1. Bond impacts when Fed raises rates to curb inflation:
Value and term premiums have opposite signs in deflation and high inflation periods, but the same sign in periods of moderate to extremely high inflation (table below)
Code: Select all
1927-2005
Inflation range (%) >10 7-10 4-7 0-4 -ve
No. yrs 2 9 11 48 9
Av. Inflation rate 14 8.8 5.2 2.3 -3.8
Value premium (HmL) -3.7 13.2 7.5 6.0 -5.1
Term premium -7.7 -3.6 -0.8 4.2 4.1
Derived from Ken French website data and Ibbotson Yearbook
- Expected return on various investments:
Periods of deflation
Value stocks...............................................(+)
Longer term nominal bonds........................(-)
Inflation protected securities....................(flat)
Periods of modest inflation
Value stocks..............................................(+)
Longer term nominal bonds.......................(+)
Inflation protected securities.....................(+)
Very high inflation (and Fed tightens)
Value stocks..............................................(-)
Longer term nominal bonds......................(-)
Inflation protected securities....................(+)
2. Treasuries versus corporates
Reasons I don't include corporate bonds:
- i) Poor relative performance in flight to quality: Corporate bonds don't provide as much protection as treasuries when needed most - during financial crises/flight to quality episodes (as reflected in the earlier link). I prefer to take my default risk in equities (FF show default loadings on stocks, particularly small cap stocks, to be larger than for bonds). Adding additional default risk to fixed income just raises fixed income correlations with equities particularly if tilted to small cap value stocks.

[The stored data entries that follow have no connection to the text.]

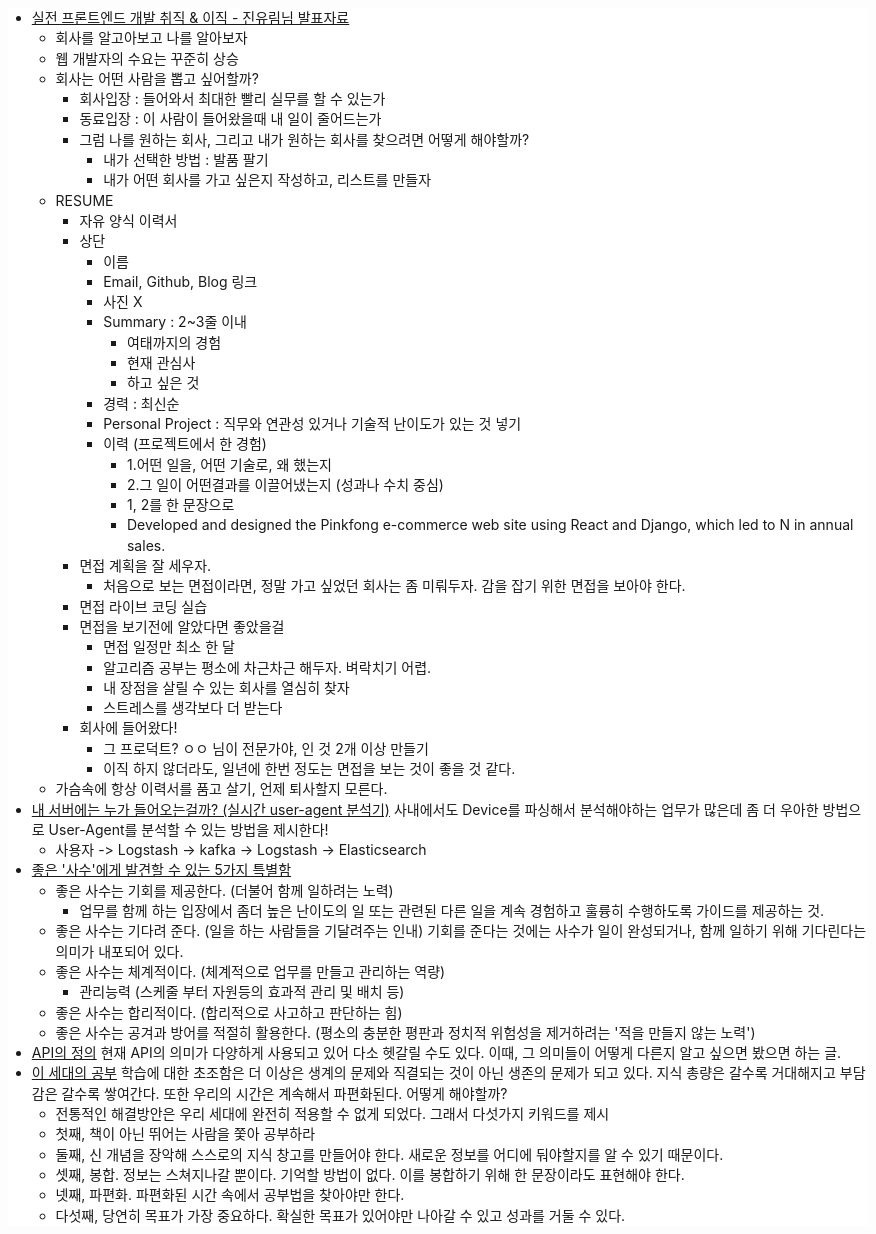 - [실전 프론트엔드 개발 취직 & 이직 - 진유림님 발표자료](https://www.slideshare.net/jayjin0427/feat-95042760)
  - 회사를 알고아보고 나를 알아보자
  - 웹 개발자의 수요는 꾸준히 상승
  - 회사는 어떤 사람을 뽑고 싶어할까?
    - 회사입장 : 들어와서 최대한 빨리 실무를 할 수 있는가
    - 동료입장 :  이 사람이 들어왔을때 내 일이 줄어드는가
    - 그럼 나를 원하는 회사, 그리고 내가 원하는 회사를 찾으려면 어떻게 해야할까?
      - 내가 선택한 방법 : 발품 팔기
      - 내가 어떤 회사를 가고 싶은지 작성하고, 리스트를 만들자
  - RESUME
    - 자유 양식 이력서
    - 상단
      - 이름
      - Email, Github, Blog 링크
      - 사진 X
      - Summary : 2~3줄 이내
        - 여태까지의 경험
        - 현재 관심사
        - 하고 싶은 것
      - 경력 : 최신순
      - Personal Project : 직무와 연관성 있거나 기술적 난이도가 있는 것 넣기
      - 이력 (프로젝트에서 한 경험)
        - 1.어떤 일을, 어떤 기술로, 왜 했는지
        - 2.그 일이 어떤결과를 이끌어냈는지 (성과나 수치 중심)
        - 1, 2를 한 문장으로
        - Developed and designed the Pinkfong e-commerce web site using React and Django, which led to N in annual sales.
    - 면접 계획을 잘 세우자.
      - 처음으로 보는 면접이라면, 정말 가고 싶었던 회사는 좀 미뤄두자. 감을 잡기 위한 면접을 보아야 한다.
    - 면접 라이브 코딩 실습
    - 면접을 보기전에 알았다면 좋았을걸
      - 면접 일정만 최소 한 달
      - 알고리즘 공부는 평소에 차근차근 해두자. 벼락치기 어렵.
      - 내 장점을 살릴 수 있는 회사를 열심히 찾자
      - 스트레스를 생각보다 더 받는다
    - 회사에 들어왔다!
      - 그 프로덕트? ㅇㅇ 님이 전문가야, 인 것 2개 이상 만들기
      - 이직 하지 않더라도, 일년에 한번 정도는 면접을 보는 것이 좋을 것 같다.
  - 가슴속에 항상 이력서를 품고 살기, 언제 퇴사할지 모른다.
- [내 서버에는 누가 들어오는걸까? (실시간 user-agent 분석기)](https://taetaetae.github.io/2018/04/10/apache-access-log-user-agent/?utm_source=gaerae.com&utm_campaign=%EA%B0%9C%EB%B0%9C%EC%9E%90%EC%8A%A4%EB%9F%BD%EB%8B%A4&utm_medium=social) 사내에서도 Device를 파싱해서 분석해야하는 업무가 많은데 좀 더 우아한 방법으로 User-Agent를 분석할 수 있는 방법을 제시한다!
  - 사용자 -> Logstash -> kafka -> Logstash -> Elasticsearch
- [좋은 '사수'에게 발견할 수 있는 5가지 특별함](https://brunch.co.kr/@vigorous21/283)
  - 좋은 사수는 기회를 제공한다. (더불어 함께 일하려는 노력)
    - 업무를 함께 하는 입장에서 좀더 높은 난이도의 일 또는 관련된 다른 일을 계속 경험하고 훌륭히 수행하도록 가이드를 제공하는 것.
  - 좋은 사수는 기다려 준다. (일을 하는 사람들을 기달려주는 인내)
  기회를 준다는 것에는 사수가 일이 완성되거나, 함께 일하기 위해 기다린다는 의미가 내포되어 있다.
  - 좋은 사수는 체계적이다. (체계적으로 업무를 만들고 관리하는 역량)
    - 관리능력 (스케줄 부터 자원등의 효과적 관리 및 배치 등)
  - 좋은 사수는 합리적이다. (합리적으로 사고하고 판단하는 힘)
  - 좋은 사수는 공겨과 방어를 적절히 활용한다. (평소의 충분한 평판과 정치적 위험성을 제거하려는 '적을 만들지 않는 노력')
- [API의 정의](https://okky.kr/article/460197) 현재 API의 의미가 다양하게 사용되고 있어 다소 헷갈릴 수도 있다. 이때, 그 의미들이 어떻게 다른지 알고 싶으면 봤으면 하는 글.
- [이 세대의 공부](https://brunch.co.kr/@yoojs8512/81) 학습에 대한 초조함은 더 이상은 생계의 문제와 직결되는 것이 아닌 생존의 문제가 되고 있다.
지식 총량은 갈수록 거대해지고 부담감은 갈수록 쌓여간다. 또한 우리의 시간은 계속해서 파편화된다. 어떻게 해야할까?
  - 전통적인 해결방안은 우리 세대에 완전히 적용할 수 없게 되었다. 그래서 다섯가지 키워드를 제시
  - 첫째, 책이 아닌 뛰어는 사람을 쫓아 공부하라
  - 둘째, 신 개념을 장악해 스스로의 지식 창고를 만들어야 한다. 새로운 정보를 어디에 둬야할지를 알 수 있기 때문이다.
  - 셋째, 봉합. 정보는 스쳐지나갈 뿐이다. 기억할 방법이 없다. 이를 봉합하기 위해 한 문장이라도 표현해야 한다.
  - 넷째, 파편화. 파편화된 시간 속에서 공부법을 찾아야만 한다.
  - 다섯째, 당연히 목표가 가장 중요하다. 확실한 목표가 있어야만 나아갈 수 있고 성과를 거둘 수 있다.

ii) Limited upside, unlimited downside: Corporate bonds have limited upside (regular payment of interest and return of principal), but unlimited downside (worst being default without recovery). e.g. WorldCom “A” rated bond prices decline 88 percent in 6 month – no chance of recovery. There was a similar outcome for bondholders of the highly rated Penn Central Railroad. While infrequent it does and can happen – why take the risk?
iii) Heads you win, tails I lose characteristic (call provisions): If rates decline, the corporation wins by calling the bonds at a fixed price (investors lose out on the now high-coupon bond) but if rates rise investors are left holding the bonds (providing ‘cheap’ financing for the corporation).

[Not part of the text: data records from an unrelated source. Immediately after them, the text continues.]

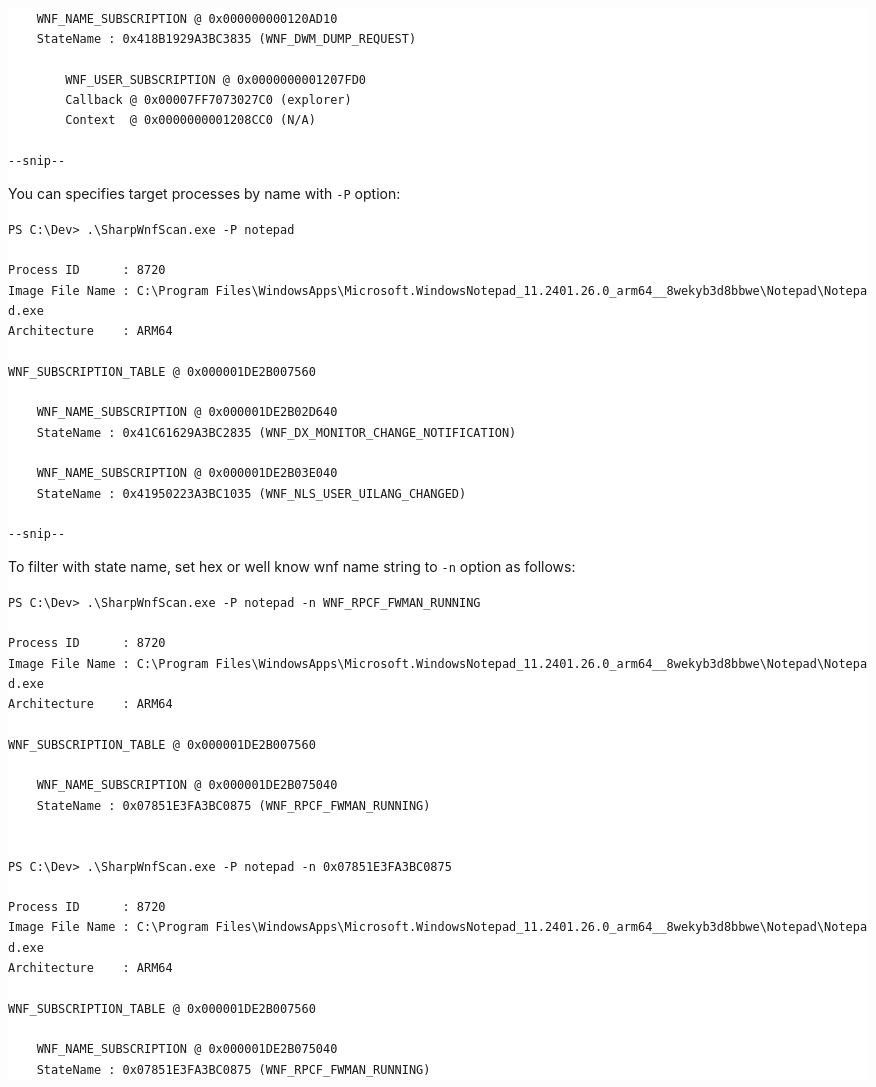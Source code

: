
 ```
    WNF_NAME_SUBSCRIPTION @ 0x000000000120AD10
    StateName : 0x418B1929A3BC3835 (WNF_DWM_DUMP_REQUEST)

        WNF_USER_SUBSCRIPTION @ 0x0000000001207FD0
        Callback @ 0x00007FF7073027C0 (explorer)
        Context  @ 0x0000000001208CC0 (N/A)

--snip--
```

You can specifies target processes by name with `-P` option:

```
PS C:\Dev> .\SharpWnfScan.exe -P notepad

Process ID      : 8720
Image File Name : C:\Program Files\WindowsApps\Microsoft.WindowsNotepad_11.2401.26.0_arm64__8wekyb3d8bbwe\Notepad\Notepad.exe
Architecture    : ARM64

WNF_SUBSCRIPTION_TABLE @ 0x000001DE2B007560

    WNF_NAME_SUBSCRIPTION @ 0x000001DE2B02D640
    StateName : 0x41C61629A3BC2835 (WNF_DX_MONITOR_CHANGE_NOTIFICATION)

    WNF_NAME_SUBSCRIPTION @ 0x000001DE2B03E040
    StateName : 0x41950223A3BC1035 (WNF_NLS_USER_UILANG_CHANGED)

--snip--
```

To filter with state name, set hex or well know wnf name string to `-n` option as follows:

```
PS C:\Dev> .\SharpWnfScan.exe -P notepad -n WNF_RPCF_FWMAN_RUNNING

Process ID      : 8720
Image File Name : C:\Program Files\WindowsApps\Microsoft.WindowsNotepad_11.2401.26.0_arm64__8wekyb3d8bbwe\Notepad\Notepad.exe
Architecture    : ARM64

WNF_SUBSCRIPTION_TABLE @ 0x000001DE2B007560

    WNF_NAME_SUBSCRIPTION @ 0x000001DE2B075040
    StateName : 0x07851E3FA3BC0875 (WNF_RPCF_FWMAN_RUNNING)


PS C:\Dev> .\SharpWnfScan.exe -P notepad -n 0x07851E3FA3BC0875

Process ID      : 8720
Image File Name : C:\Program Files\WindowsApps\Microsoft.WindowsNotepad_11.2401.26.0_arm64__8wekyb3d8bbwe\Notepad\Notepad.exe
Architecture    : ARM64

WNF_SUBSCRIPTION_TABLE @ 0x000001DE2B007560

    WNF_NAME_SUBSCRIPTION @ 0x000001DE2B075040
    StateName : 0x07851E3FA3BC0875 (WNF_RPCF_FWMAN_RUNNING)
```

IMO its important to look at a portfolio in total and not individual asset classes. ST bonds may be more stable as an individual investment but intermediate bonds have more often acted in opposite ways to equities (using my equity benchmark for comparisons), which has provided more stable portfolio returns. For illustration:
Code: Select all
1970-2006
Annualized Standard
Return Deviation Sharpe
75% equity/25% 2 yr T-Notes 14.00 13.28 0.659
73% equity/27% 5 yr T-Notes 14.00 13.09 0.667
Just my views and reasoning for choices made.